_The task:_ Start to finish, print the data below exactly, without the images.

_Provided information:_
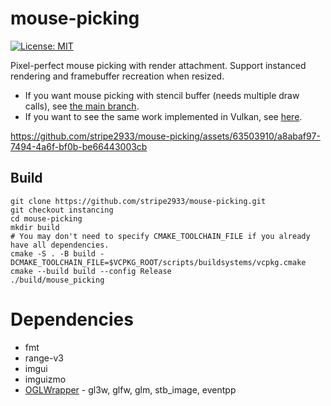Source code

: # mouse-picking

[![License: MIT](https://img.shields.io/badge/License-MIT-yellow.svg)](https://opensource.org/licenses/MIT)

Pixel-perfect mouse picking with render attachment. Support instanced rendering and framebuffer recreation when resized.
- If you want mouse picking with stencil buffer (needs multiple draw calls), see [the main branch](https://github.com/stripe2933/mouse-picking).
- If you want to see the same work implemented in Vulkan, see [here](https://github.com/stripe2933/VulkanMousePicking).

https://github.com/stripe2933/mouse-picking/assets/63503910/a8abaf97-7494-4a6f-bf0b-be66443003cb

## Build

```shell
git clone https://github.com/stripe2933/mouse-picking.git
git checkout instancing
cd mouse-picking
mkdir build
# You may don't need to specify CMAKE_TOOLCHAIN_FILE if you already have all dependencies.
cmake -S . -B build -DCMAKE_TOOLCHAIN_FILE=$VCPKG_ROOT/scripts/buildsystems/vcpkg.cmake
cmake --build build --config Release
./build/mouse_picking
```

# Dependencies

- fmt
- range-v3
- imgui
- imguizmo
- [OGLWrapper](https://github.com/stripe2933/OGLWrapper) - gl3w, glfw, glm, stb_image, eventpp
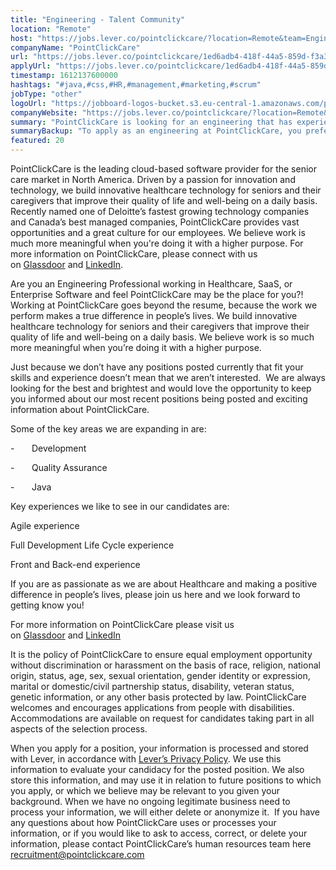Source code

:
```yaml
---
title: "Engineering - Talent Community"
location: "Remote"
host: "https://jobs.lever.co/pointclickcare/?location=Remote&team=Engineering"
companyName: "PointClickCare"
url: "https://jobs.lever.co/pointclickcare/1ed6adb4-418f-44a5-859d-f3a3f0bed2c4"
applyUrl: "https://jobs.lever.co/pointclickcare/1ed6adb4-418f-44a5-859d-f3a3f0bed2c4/apply"
timestamp: 1612137600000
hashtags: "#java,#css,#HR,#management,#marketing,#scrum"
jobType: "other"
logoUrl: "https://jobboard-logos-bucket.s3.eu-central-1.amazonaws.com/pointclickcare"
companyWebsite: "https://jobs.lever.co/pointclickcare/?location=Remote&team=Engineering"
summary: "PointClickCare is looking for an engineering that has experience in: experience in: #java, #css, #HR."
summaryBackup: "To apply as an engineering at PointClickCare, you preferably need to have some knowledge of: #java, #css, #HR."
featured: 20
---
```


PointClickCare is the leading cloud-based software provider for the senior care market in North America. Driven by a passion for innovation and technology, we build innovative healthcare technology for seniors and their caregivers that improve their quality of life and well-being on a daily basis. Recently named one of Deloitte’s fastest growing technology companies and Canada’s best managed companies, PointClickCare provides vast opportunities and a great culture for our employees. We believe work is much more meaningful when you're doing it with a higher purpose. For more information on PointClickCare, please connect with us on [Glassdoor](http://www.glassdoor.ca/Overview/Working-at-PointClickCare-EI_IE452666.11,25.htm) and [LinkedIn](https://www.linkedin.com/company/50625?trk=tyah&trkInfo=tarId%3A1406914835274%2Ctas%3Apointclickcare%2Cidx%3A2-1-4).

Are you an Engineering Professional working in Healthcare, SaaS, or Enterprise Software and feel PointClickCare may be the place for you?!  Working at PointClickCare goes beyond the resume, because the work we perform makes a true difference in people’s lives. We build innovative healthcare technology for seniors and their caregivers that improve their quality of life and well-being on a daily basis. We believe work is so much more meaningful when you’re doing it with a higher purpose.

Just because we don’t have any positions posted currently that fit your skills and experience doesn’t mean that we aren’t interested.  We are always looking for the best and brightest and would love the opportunity to keep you informed about our most recent positions being posted and exciting information about PointClickCare.

Some of the key areas we are expanding in are:

\-       Development

\-       Quality Assurance

\-       Java 

Key experiences we like to see in our candidates are:

Agile experience

Full Development Life Cycle experience

Front and Back-end experience    

If you are as passionate as we are about Healthcare and making a positive difference in people’s lives, please join us here and we look forward to getting know you! 

For more information on PointClickCare please visit us on [Glassdoor](http://www.glassdoor.ca/Overview/Working-at-PointClickCare-EI_IE452666.11,25.htm) and [LinkedIn](https://www.linkedin.com/company/50625?trk=tyah&trkInfo=tarId%3A1406914835274%2Ctas%3Apointclickcare%2Cidx%3A2-1-4)

It is the policy of PointClickCare to ensure equal employment opportunity without discrimination or harassment on the basis of race, religion, national origin, status, age, sex, sexual orientation, gender identity or expression, marital or domestic/civil partnership status, disability, veteran status, genetic information, or any other basis protected by law. PointClickCare welcomes and encourages applications from people with disabilities. Accommodations are available on request for candidates taking part in all aspects of the selection process.

When you apply for a position, your information is processed and stored with Lever, in accordance with [Lever’s Privacy Policy](https://www.lever.co/privacy-policy). We use this information to evaluate your candidacy for the posted position. We also store this information, and may use it in relation to future positions to which you apply, or which we believe may be relevant to you given your background. When we have no ongoing legitimate business need to process your information, we will either delete or anonymize it.  If you have any questions about how PointClickCare uses or processes your information, or if you would like to ask to access, correct, or delete your information, please contact PointClickCare’s human resources team here [recruitment@pointclickcare.com](mailto:recruitment@pointclickcare.com)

_Output of the exercise:_
Source code

: # mouse-picking

[![License: MIT](https://img.shields.io/badge/License-MIT-yellow.svg)](https://opensource.org/licenses/MIT)

Pixel-perfect mouse picking with render attachment. Support instanced rendering and framebuffer recreation when resized.
- If you want mouse picking with stencil buffer (needs multiple draw calls), see [the main branch](https://github.com/stripe2933/mouse-picking).
- If you want to see the same work implemented in Vulkan, see [here](https://github.com/stripe2933/VulkanMousePicking).

https://github.com/stripe2933/mouse-picking/assets/63503910/a8abaf97-7494-4a6f-bf0b-be66443003cb

## Build

```shell
git clone https://github.com/stripe2933/mouse-picking.git
git checkout instancing
cd mouse-picking
mkdir build
# You may don't need to specify CMAKE_TOOLCHAIN_FILE if you already have all dependencies.
cmake -S . -B build -DCMAKE_TOOLCHAIN_FILE=$VCPKG_ROOT/scripts/buildsystems/vcpkg.cmake
cmake --build build --config Release
./build/mouse_picking
```

# Dependencies

- fmt
- range-v3
- imgui
- imguizmo
- [OGLWrapper](https://github.com/stripe2933/OGLWrapper) - gl3w, glfw, glm, stb_image, eventpp
Source code

:
```yaml
---
title: "Engineering - Talent Community"
location: "Remote"
host: "https://jobs.lever.co/pointclickcare/?location=Remote&team=Engineering"
companyName: "PointClickCare"
url: "https://jobs.lever.co/pointclickcare/1ed6adb4-418f-44a5-859d-f3a3f0bed2c4"
applyUrl: "https://jobs.lever.co/pointclickcare/1ed6adb4-418f-44a5-859d-f3a3f0bed2c4/apply"
timestamp: 1612137600000
hashtags: "#java,#css,#HR,#management,#marketing,#scrum"
jobType: "other"
logoUrl: "https://jobboard-logos-bucket.s3.eu-central-1.amazonaws.com/pointclickcare"
companyWebsite: "https://jobs.lever.co/pointclickcare/?location=Remote&team=Engineering"
summary: "PointClickCare is looking for an engineering that has experience in: experience in: #java, #css, #HR."
summaryBackup: "To apply as an engineering at PointClickCare, you preferably need to have some knowledge of: #java, #css, #HR."
featured: 20
---
```


PointClickCare is the leading cloud-based software provider for the senior care market in North America. Driven by a passion for innovation and technology, we build innovative healthcare technology for seniors and their caregivers that improve their quality of life and well-being on a daily basis. Recently named one of Deloitte’s fastest growing technology companies and Canada’s best managed companies, PointClickCare provides vast opportunities and a great culture for our employees. We believe work is much more meaningful when you're doing it with a higher purpose. For more information on PointClickCare, please connect with us on [Glassdoor](http://www.glassdoor.ca/Overview/Working-at-PointClickCare-EI_IE452666.11,25.htm) and [LinkedIn](https://www.linkedin.com/company/50625?trk=tyah&trkInfo=tarId%3A1406914835274%2Ctas%3Apointclickcare%2Cidx%3A2-1-4).

Are you an Engineering Professional working in Healthcare, SaaS, or Enterprise Software and feel PointClickCare may be the place for you?!  Working at PointClickCare goes beyond the resume, because the work we perform makes a true difference in people’s lives. We build innovative healthcare technology for seniors and their caregivers that improve their quality of life and well-being on a daily basis. We believe work is so much more meaningful when you’re doing it with a higher purpose.

Just because we don’t have any positions posted currently that fit your skills and experience doesn’t mean that we aren’t interested.  We are always looking for the best and brightest and would love the opportunity to keep you informed about our most recent positions being posted and exciting information about PointClickCare.

Some of the key areas we are expanding in are:

\-       Development

\-       Quality Assurance

\-       Java 

Key experiences we like to see in our candidates are:

Agile experience

Full Development Life Cycle experience

Front and Back-end experience    

If you are as passionate as we are about Healthcare and making a positive difference in people’s lives, please join us here and we look forward to getting know you! 

For more information on PointClickCare please visit us on [Glassdoor](http://www.glassdoor.ca/Overview/Working-at-PointClickCare-EI_IE452666.11,25.htm) and [LinkedIn](https://www.linkedin.com/company/50625?trk=tyah&trkInfo=tarId%3A1406914835274%2Ctas%3Apointclickcare%2Cidx%3A2-1-4)

It is the policy of PointClickCare to ensure equal employment opportunity without discrimination or harassment on the basis of race, religion, national origin, status, age, sex, sexual orientation, gender identity or expression, marital or domestic/civil partnership status, disability, veteran status, genetic information, or any other basis protected by law. PointClickCare welcomes and encourages applications from people with disabilities. Accommodations are available on request for candidates taking part in all aspects of the selection process.

When you apply for a position, your information is processed and stored with Lever, in accordance with [Lever’s Privacy Policy](https://www.lever.co/privacy-policy). We use this information to evaluate your candidacy for the posted position. We also store this information, and may use it in relation to future positions to which you apply, or which we believe may be relevant to you given your background. When we have no ongoing legitimate business need to process your information, we will either delete or anonymize it.  If you have any questions about how PointClickCare uses or processes your information, or if you would like to ask to access, correct, or delete your information, please contact PointClickCare’s human resources team here [recruitment@pointclickcare.com](mailto:recruitment@pointclickcare.com)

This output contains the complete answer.